= Nevena Karanović =

Serbian cardiologist and politician

Dr Nevena Karanović (Serbian Cyrillic: Невена Карановић) is a Serbian cardiologist and politician.

Dr. Karanović studied at the University of Niš, gaining a master's degree (1997) and a Ph.D. (2001) in cardiology. She was working as a cardiologist at the Clinic of Cardiovascular Diseases of the Clinical Center Niš, from 1988 to 2004. She was one of the founders of the G17 Plus political party., and became a member of the Parliament of Serbia Serbian Government. after the elections in December 2003. Dr. Karanović was Assistant Minister in the Ministry of Health from March to October 2004 and has since been Deputy Minister/State Secretary in the same ministry. She has gained the professional experience in the health sector working as a Medical doctor at Clinical Centre Nis (1988-2004), Assistant to the Minister of Health (2004), State Secretary and Deputy Minister in the Ministry of Health (2004-2011) and Docent and Associate Professor in Health Care Management at Faculty for Business Studies (2007 – 2015). In the Ministry of Health she was working on health policy development through the programming, prioritizing, and implementing of projects funded by EU, World Bank, and national funds with an overall aim to align the Serbian health sector policies with the international best practices; liaison with the Sector for International Cooperation and EU integrations within the Ministry of Health in order to gather and integrate EU best practices in development of new health policies and coordinating South East Europe Health Network (SEEHN) projects. Dr Karanovic was the chief of the Serbian delegation on The First Ministerial Conference on Non-communicable Diseases and Healthy Lifestyles, Moscow, Russia (WHO) (Apr 2011) and the member of the Serbian delegation in official visits to Slovenia (2004), Hungary (2006), Cuba (2009), Albania (2010) and Japan (2010)

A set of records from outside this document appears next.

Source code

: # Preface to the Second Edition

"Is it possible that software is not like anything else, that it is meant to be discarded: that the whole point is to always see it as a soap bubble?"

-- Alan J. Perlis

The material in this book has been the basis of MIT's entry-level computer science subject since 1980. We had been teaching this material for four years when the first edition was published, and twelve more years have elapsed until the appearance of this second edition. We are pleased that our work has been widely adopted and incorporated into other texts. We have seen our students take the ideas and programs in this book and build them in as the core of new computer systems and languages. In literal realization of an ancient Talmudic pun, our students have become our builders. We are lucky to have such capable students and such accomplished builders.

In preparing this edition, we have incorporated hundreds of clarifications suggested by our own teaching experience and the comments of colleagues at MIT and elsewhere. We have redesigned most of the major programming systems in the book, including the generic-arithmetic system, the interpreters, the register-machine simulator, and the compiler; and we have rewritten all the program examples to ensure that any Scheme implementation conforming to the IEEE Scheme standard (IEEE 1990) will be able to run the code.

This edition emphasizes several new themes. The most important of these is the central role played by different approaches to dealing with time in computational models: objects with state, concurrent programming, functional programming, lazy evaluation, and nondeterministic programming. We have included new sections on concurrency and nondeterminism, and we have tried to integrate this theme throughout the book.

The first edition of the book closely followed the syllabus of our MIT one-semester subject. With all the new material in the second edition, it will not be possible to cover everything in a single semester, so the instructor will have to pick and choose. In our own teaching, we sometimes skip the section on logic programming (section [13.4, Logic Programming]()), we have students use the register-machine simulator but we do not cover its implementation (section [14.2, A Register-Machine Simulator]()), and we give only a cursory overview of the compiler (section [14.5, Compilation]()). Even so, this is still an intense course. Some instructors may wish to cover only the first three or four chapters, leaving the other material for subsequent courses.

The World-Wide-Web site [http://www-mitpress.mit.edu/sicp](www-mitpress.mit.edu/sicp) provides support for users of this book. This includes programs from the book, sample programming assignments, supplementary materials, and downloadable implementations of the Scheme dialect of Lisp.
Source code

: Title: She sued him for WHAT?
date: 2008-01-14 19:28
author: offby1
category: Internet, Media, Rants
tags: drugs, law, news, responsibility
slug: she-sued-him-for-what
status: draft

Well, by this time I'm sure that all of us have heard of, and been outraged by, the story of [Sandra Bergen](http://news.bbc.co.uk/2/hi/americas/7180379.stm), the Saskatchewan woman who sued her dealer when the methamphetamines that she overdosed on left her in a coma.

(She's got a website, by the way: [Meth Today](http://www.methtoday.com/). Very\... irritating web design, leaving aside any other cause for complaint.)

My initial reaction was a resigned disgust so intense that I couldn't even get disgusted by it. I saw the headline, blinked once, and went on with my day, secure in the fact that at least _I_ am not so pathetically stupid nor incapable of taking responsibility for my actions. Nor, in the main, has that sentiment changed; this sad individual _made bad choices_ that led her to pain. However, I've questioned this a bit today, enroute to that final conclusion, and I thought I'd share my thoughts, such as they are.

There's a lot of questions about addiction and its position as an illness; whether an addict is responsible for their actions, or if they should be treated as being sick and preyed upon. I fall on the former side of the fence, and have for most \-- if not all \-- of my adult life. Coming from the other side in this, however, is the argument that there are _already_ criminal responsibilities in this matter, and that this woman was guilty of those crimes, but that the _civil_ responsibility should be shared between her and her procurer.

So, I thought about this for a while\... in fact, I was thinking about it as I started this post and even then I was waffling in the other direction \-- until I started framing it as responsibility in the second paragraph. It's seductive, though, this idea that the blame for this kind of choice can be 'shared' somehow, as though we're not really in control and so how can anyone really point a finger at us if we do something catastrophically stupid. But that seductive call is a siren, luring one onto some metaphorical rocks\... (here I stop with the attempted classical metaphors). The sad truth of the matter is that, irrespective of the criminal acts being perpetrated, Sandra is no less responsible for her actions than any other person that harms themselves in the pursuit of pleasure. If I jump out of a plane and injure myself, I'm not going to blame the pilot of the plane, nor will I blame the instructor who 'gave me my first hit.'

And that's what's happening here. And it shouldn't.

Dr. Karanović has also worked as an assistant professor (Nov 2007 to Sep 2011) and the associated professor (Sep 2011 to Jul 2015) in the Megatrend University in Belgrade. During her professional career, she has published over 200 scientific and professional papers from the field of cardiology, health management, HR Management and CSR for health. In 2015, she gained a Ph.D. in the economy, in the field of health management. From January 2010, she gained the Research associate degree at the Institute for the Medical Research Belgrade. Dr. Karanović is one of the five The 11 January Award winners, the highest award of the City Government of Niš "as a member of the team which contributed in establishing the Cardiac Surgery in the Clinical Centre Niš " (11 Jan 2011). She is working as a doctor at the Institut for the rehabilitation in Belgrade.